Vanuatu is a refreshing country where you can experience a balmy breeze, and delicious food. Indulge yourself as well with the country’s beautiful nature, from the cascading waterfalls to the giant banyan trees to the beautiful beaches and tiny offshore island. Port Villa is one of the must-see destinations in Vanuatu. There are restaurants and elegant hotels in the island to feed your hungry stomach and give you comfortable accommodation. Some of the things you can do Vanuatu includes snorkeling, parasailing, and other adventurous activities. A country of extra-ordinary ceremonies, Vanuatu is indeed a place of pleasure and delightful history.

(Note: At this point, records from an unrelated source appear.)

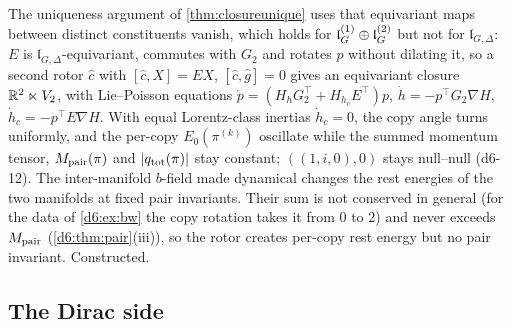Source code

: \begin{remark}
\label{d6:rem:copyrotor}
The uniqueness argument of \cref{thm:closureunique} uses that equivariant maps between distinct constituents vanish, which holds for
$\lG^{(1)}\oplus\lG^{(2)}$ but not for $\mathfrak l_{G,\Delta}$: $E$ is $\mathfrak l_{G,\Delta}$-equivariant, commutes with $G_2$ and rotates $p$ without dilating it, so a
second rotor $\hat c$ with $[\hat c,X]=EX$, $[\hat c,\hat g]=0$ gives an equivariant closure $\R^2\ltimes V_2$, with Lie--Poisson equations
$\dot p=(H_hG_2^{\!\top}+H_{h_c}E^{\!\top})p$, $\dot h=-p^{\!\top}G_2\nabla H$, $\dot h_c=-p^{\!\top}E\nabla H$. With equal Lorentz-class inertias
$\dot h_c=0$, the copy angle turns uniformly, and the per-copy $E_0(\pi^{(k)})$ oscillate while the summed momentum tensor, $M_{\rm pair}(\pi)$ and
$|q_{\rm tot}(\pi)|$ stay constant; $((1,i,0),0)$ stays null--null (d6-12). The inter-manifold $b$-field made dynamical changes
the rest energies of the two manifolds at fixed pair invariants. Their sum is not conserved in general (for the data of \cref{d6:ex:bw} the copy
rotation takes it from $0$ to $2$) and never exceeds $M_{\rm pair}$ (\cref{d6:thm:pair}(iii)), so the rotor creates per-copy rest energy but no
pair invariant. Constructed.
\end{remark}

\subsection{The Dirac side}
\label{d6:sec:dirac}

Important and Interesting Facts about Vanuatu
- Vanuatu is an Oceanian island nation located in the South Pacific Ocean. The archipelago, which is of volcanic origin, is some 1,750 kilometres (1,090 mi) east of northern Australia, 500 kilometres (310 mi) northeast of New Caledonia, west of Fiji, and southeast of the Solomon Islands, near New Guinea.
- Vanuatu includes 13 larger islands and about 70 smaller ones. Most are mountainous (volcanic in origin) (some active), and covered in lush rain forests. Many are protected by coral reefs.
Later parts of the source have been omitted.